(расшифровка выступления в храме Космы и Дамиана 15 февраля 2015 на общеприходской конференции памяти прот. Александра Меня).
Тема, которой я решил посвятить свое выступление это опыт Церкви русской ХХ века, исторический опыт, который важен, на мой взгляд, для века мой взгляд для века ХХI. Это какие-то конкретные опыты, я их набросал, которые позволят нам понять правильные и неправильные шаги в прошлом для тог, чтобы что-то определить в будущем. Потому что, как я люблю говорить, вспоминая слова Геродота, история учит, она должна учить. И главная задача истории, чтобы она учила, это то, что история должна быть, во-первых, глубоко прочитана и, во-вторых, она должна быть честно, до конца честно, преподана, рассказана.
Понимаете, у нас в России, вообще во всем мире, есть такая слабость, но у нас в России она совершенно безобразной была всегда. Начиная с 18-го века, историю считали идеологией. Ив этом смысле очень характерен спор Ломоносова с немецкими членами русской Академии, его оппонентами. Они уже тогда... требовали точного и критического подхода к истории, как бы это может быть неприятно было национальному самолюбию, а Ломоносов, наш великий Ломоносов, тем не менее, доказывал, что история должна бытии дидактикой - она должна научить хорошему, и надо скрывать плохое. А такая история вообще никогда ничему не учит. Но, к сожалению, именно такая история доминировала до революции, такая история абсолютно доминировала в советское время. И, как говорится, историки колебались вместе с курсом, и вот, к сожалению, эта история последние лет пять-десять-восемь, опять становится нормой в нашей стране после расцвета свободной истории в 90-е - начале 2000-х годов.
Поэтому, я попробую себе узурпировать право - я сторонник этого честного подхода к истории не дидактического - я попробую себе узурпировать право говорить об истории объективно.

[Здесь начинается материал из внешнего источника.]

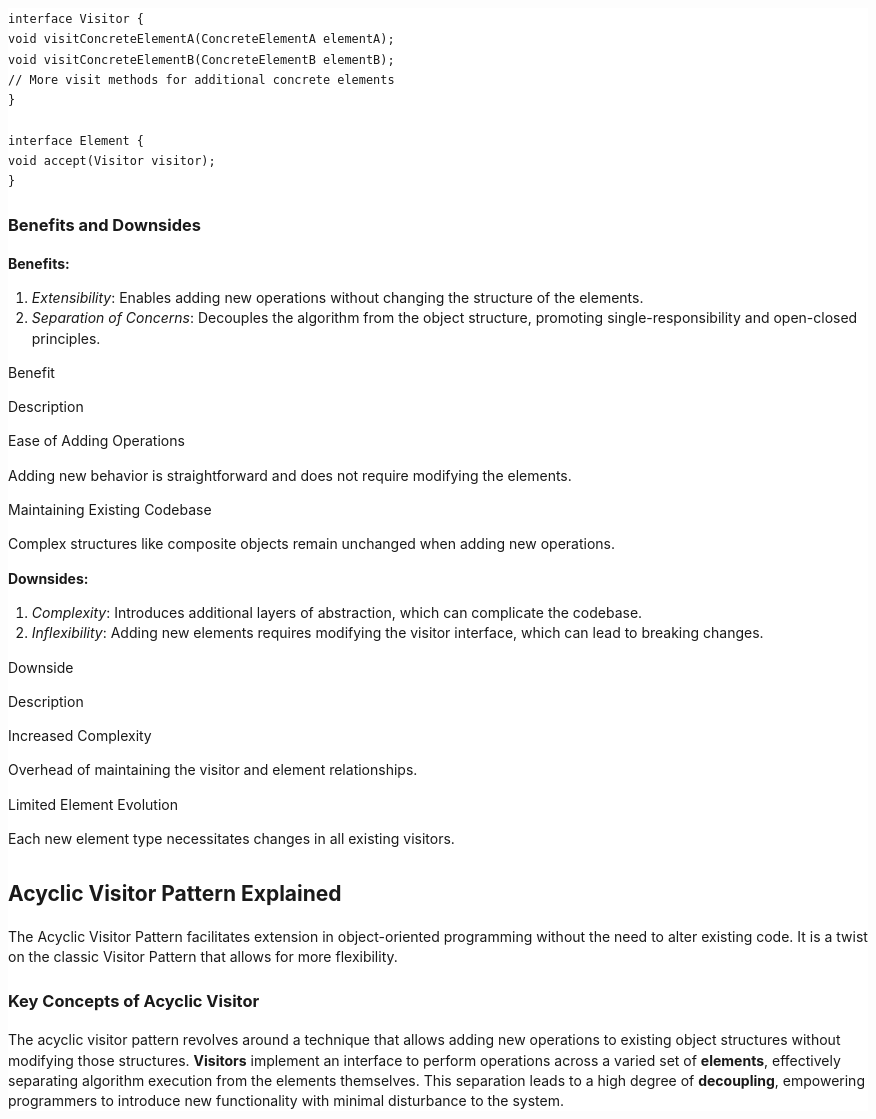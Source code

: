     interface Visitor {
    void visitConcreteElementA(ConcreteElementA elementA);
    void visitConcreteElementB(ConcreteElementB elementB);
    // More visit methods for additional concrete elements
    }

    interface Element {
    void accept(Visitor visitor);
    }


### Benefits and Downsides

**Benefits:**

1.  _Extensibility_: Enables adding new operations without changing the structure of the elements.
2.  _Separation of Concerns_: Decouples the algorithm from the object structure, promoting single-responsibility and open-closed principles.

Benefit

Description

Ease of Adding Operations

Adding new behavior is straightforward and does not require modifying the elements.

Maintaining Existing Codebase

Complex structures like composite objects remain unchanged when adding new operations.

**Downsides:**

1.  _Complexity_: Introduces additional layers of abstraction, which can complicate the codebase.
2.  _Inflexibility_: Adding new elements requires modifying the visitor interface, which can lead to breaking changes.

Downside

Description

Increased Complexity

Overhead of maintaining the visitor and element relationships.

Limited Element Evolution

Each new element type necessitates changes in all existing visitors.

Acyclic Visitor Pattern Explained
---------------------------------

The Acyclic Visitor Pattern facilitates extension in object-oriented programming without the need to alter existing code. It is a twist on the classic Visitor Pattern that allows for more flexibility.

### Key Concepts of Acyclic Visitor

The acyclic visitor pattern revolves around a technique that allows adding new operations to existing object structures without modifying those structures. **Visitors** implement an interface to perform operations across a varied set of **elements**, effectively separating algorithm execution from the elements themselves. This separation leads to a high degree of **decoupling**, empowering programmers to introduce new functionality with minimal disturbance to the system.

И второй момент - что является целью истории. Это тоже очень важная вещь. Потому что, от того, что мы видим целью нашего анализа, от этого меняются и наши подходы. Многие историки считают целью, скажем, экономическое развитие. И даже если какие-то неприглядные вещи, ну скажем, петровские реформы, способствовали экономическому развитию, индустриализации, то они оправданы, пусть даже будут положены в грязь невской дельты десятки тысяч загубленных людей. Другие считают целью национальное величие, и если даже какие-то войны, и несправедливые и кровавые, привели к росту государства, в данном случае, государства Российского, то все равно, это хорошо. Могут быть другие параметры: какая-то абстрактная идея прогресса и так далее.
У меня совершенно конкретный критерий. Я уже здесь об этом говорил, когда мы говорили о книге об истории 20-го века, -- мой критерий это человек. Тем более, что это христианский подход. Господь воплотился и вочеловечился не ради того, чтобы строить какие-то империи -- Свою ли, Римскую ли - не ради тог, чтобы люди жили бесконечно богато --- как уж получится, от них зависит - не ради какой-то идеи прогресса, что завтра должно быть лучше, чем вчера… Господь, наоборот - взгляд Его на будущее был, скорее, пессимистический: вот, сегодня у нас как раз Неделя о Страшном суде, соответственно, когда придет второй раз Сын Человеческий, найдет ли Он веру на Земле.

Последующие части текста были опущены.